▶ [Provided data]:
= Beginning of Section =

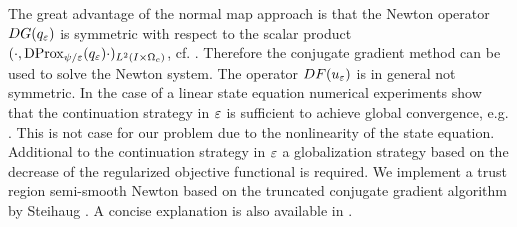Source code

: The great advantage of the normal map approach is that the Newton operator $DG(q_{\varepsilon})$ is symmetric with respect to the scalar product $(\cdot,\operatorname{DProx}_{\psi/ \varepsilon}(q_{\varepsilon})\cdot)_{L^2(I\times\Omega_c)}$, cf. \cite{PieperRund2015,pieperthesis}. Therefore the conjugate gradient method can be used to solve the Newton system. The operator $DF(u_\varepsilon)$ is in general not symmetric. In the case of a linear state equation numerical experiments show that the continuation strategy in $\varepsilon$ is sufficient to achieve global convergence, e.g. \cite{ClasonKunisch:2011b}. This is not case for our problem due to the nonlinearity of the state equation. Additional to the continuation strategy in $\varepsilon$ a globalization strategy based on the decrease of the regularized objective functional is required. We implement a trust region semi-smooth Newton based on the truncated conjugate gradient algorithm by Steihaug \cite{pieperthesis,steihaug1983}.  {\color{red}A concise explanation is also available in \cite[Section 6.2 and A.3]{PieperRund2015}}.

= End of Section =
= Beginning of Section =

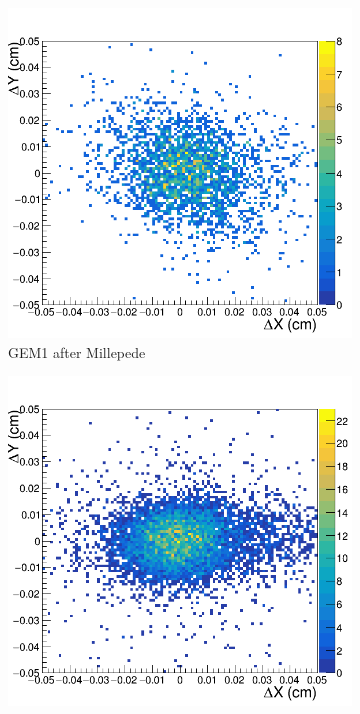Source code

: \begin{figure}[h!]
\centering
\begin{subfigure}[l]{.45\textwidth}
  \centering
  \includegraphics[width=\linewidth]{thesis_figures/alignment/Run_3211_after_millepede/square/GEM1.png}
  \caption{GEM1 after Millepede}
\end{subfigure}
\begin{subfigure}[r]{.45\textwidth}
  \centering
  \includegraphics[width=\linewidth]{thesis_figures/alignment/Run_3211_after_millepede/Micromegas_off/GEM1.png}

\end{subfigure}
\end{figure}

= End of Section =
= Beginning of Section =

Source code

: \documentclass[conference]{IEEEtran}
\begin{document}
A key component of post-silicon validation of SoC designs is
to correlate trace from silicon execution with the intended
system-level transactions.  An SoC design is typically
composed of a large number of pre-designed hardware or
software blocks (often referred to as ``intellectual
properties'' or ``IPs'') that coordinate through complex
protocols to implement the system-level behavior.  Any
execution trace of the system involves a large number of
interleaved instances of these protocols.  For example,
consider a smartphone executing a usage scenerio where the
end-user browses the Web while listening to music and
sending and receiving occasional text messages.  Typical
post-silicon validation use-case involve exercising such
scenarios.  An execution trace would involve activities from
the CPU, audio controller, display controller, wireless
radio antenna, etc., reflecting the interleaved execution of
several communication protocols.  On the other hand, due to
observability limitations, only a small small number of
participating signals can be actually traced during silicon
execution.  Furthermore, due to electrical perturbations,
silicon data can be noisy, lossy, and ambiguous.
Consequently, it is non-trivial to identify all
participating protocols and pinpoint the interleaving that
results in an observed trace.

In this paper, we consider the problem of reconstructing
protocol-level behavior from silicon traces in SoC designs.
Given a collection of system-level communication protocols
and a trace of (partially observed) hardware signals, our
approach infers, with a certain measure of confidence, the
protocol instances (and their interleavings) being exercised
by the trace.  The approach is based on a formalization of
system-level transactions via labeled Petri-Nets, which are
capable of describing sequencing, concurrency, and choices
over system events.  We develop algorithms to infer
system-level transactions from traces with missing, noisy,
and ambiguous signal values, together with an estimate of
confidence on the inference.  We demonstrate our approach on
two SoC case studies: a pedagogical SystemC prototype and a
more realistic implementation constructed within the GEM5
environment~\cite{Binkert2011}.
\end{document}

= End of Section =

▶ [Task to carry out]: Copy out every line of the data that includes "linewidth".

▶ [Reply to the task]:
  \includegraphics[width=\linewidth]{thesis_figures/alignment/Run_3211_after_millepede/square/GEM1.png}
  \includegraphics[width=\linewidth]{thesis_figures/alignment/Run_3211_after_millepede/Micromegas_off/GEM1.png}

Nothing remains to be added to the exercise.